Another 18,000 hectares added for conservation

More than 18,000 hectares of land will be added to the NSW conservation network, providing a significant boost to the State’s biodiversity, Environment Minister Gabrielle Upton announced today.

Valley view and mesa of the Pantoneys Crown, Gardens of Stone National Park

The addition of this extra land will increase the size of the NSW Parks Estate to more than 7.1 million hectares – larger than the size of Tasmania.

“The new national park additions, totalling 5,383 hectares, are a combination of strategic acquisitions and areas of state forest to be transferred to the national parks system,” Ms Upton said.

“A further 13,000 hectares of state forest will be transferred to the care of the National Parks and Wildlife Service as eight new Flora Reserves to improve conservation while maintaining the community’s ability to access these areas for recreation.

“Today’s announcement is in addition to the Government’s announcement on the 6 May to secure more than 24,000 hectares for koala protection so a total increase of more than 42,000 hectares in under a week.”

The Minister said all the additions would contribute practical environmental benefits to the State of NSW.

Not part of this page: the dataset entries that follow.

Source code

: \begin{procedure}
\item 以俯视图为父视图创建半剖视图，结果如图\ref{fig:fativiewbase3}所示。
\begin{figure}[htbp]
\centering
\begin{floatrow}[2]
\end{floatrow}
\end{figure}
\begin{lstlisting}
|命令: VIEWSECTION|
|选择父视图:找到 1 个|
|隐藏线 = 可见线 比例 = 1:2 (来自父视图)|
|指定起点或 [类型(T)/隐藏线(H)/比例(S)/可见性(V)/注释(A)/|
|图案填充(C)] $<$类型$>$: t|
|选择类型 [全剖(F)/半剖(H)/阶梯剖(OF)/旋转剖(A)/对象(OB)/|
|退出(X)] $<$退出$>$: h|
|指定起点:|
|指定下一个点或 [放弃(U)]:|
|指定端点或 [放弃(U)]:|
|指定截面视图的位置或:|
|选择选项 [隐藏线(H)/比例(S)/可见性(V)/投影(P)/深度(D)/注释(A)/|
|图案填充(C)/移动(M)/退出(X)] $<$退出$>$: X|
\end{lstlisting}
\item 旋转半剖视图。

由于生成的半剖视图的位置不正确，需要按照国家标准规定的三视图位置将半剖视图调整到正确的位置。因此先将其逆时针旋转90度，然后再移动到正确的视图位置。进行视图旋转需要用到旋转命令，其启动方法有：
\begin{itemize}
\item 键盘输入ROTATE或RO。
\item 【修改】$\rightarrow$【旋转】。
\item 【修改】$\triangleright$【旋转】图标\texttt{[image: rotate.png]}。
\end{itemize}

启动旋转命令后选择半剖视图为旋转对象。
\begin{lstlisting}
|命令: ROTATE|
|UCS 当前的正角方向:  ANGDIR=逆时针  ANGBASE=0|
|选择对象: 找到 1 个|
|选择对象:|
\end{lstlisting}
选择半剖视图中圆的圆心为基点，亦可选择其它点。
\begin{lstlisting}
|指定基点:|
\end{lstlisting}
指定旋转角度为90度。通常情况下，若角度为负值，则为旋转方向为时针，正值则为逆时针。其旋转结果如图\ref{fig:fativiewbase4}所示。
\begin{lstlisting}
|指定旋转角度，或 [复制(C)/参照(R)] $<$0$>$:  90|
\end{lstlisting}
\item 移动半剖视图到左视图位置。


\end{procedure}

“These land additions will contribute to fantastic environmental outcomes including protecting threatened species such as the brush tailed rock wallaby, powerful owl, gang gang cockatoo and the spotted tailed quoll,” Ms Upton said.

“Amongst the many additions being announced is the small but important 9.7 hectare addition to the Goulburn River State Conservation Area, securing public access to visitor facilities at The Drip, near Mudgee and an expansion of the Gardens of Stone National Park.”

“Another is the establishment of a new 1873 hectare flora reserve north-west of Gosford adjoining Yengo National Park which will also protect significant Aboriginal cultural heritage.”

The Minister said that management of the new Flora Reserves and park additions will be transferred in stages, with the first transfers commencing on 1 July this year.

The Office of Environment and Heritage will work with Forestry Corporation of NSW as well as other land owners and key stakeholders to develop plans to ensure the land being transferred is managed to deliver maximum environmental gains and where appropriate to  maintain existing recreational uses including camping, mountain biking and horse riding.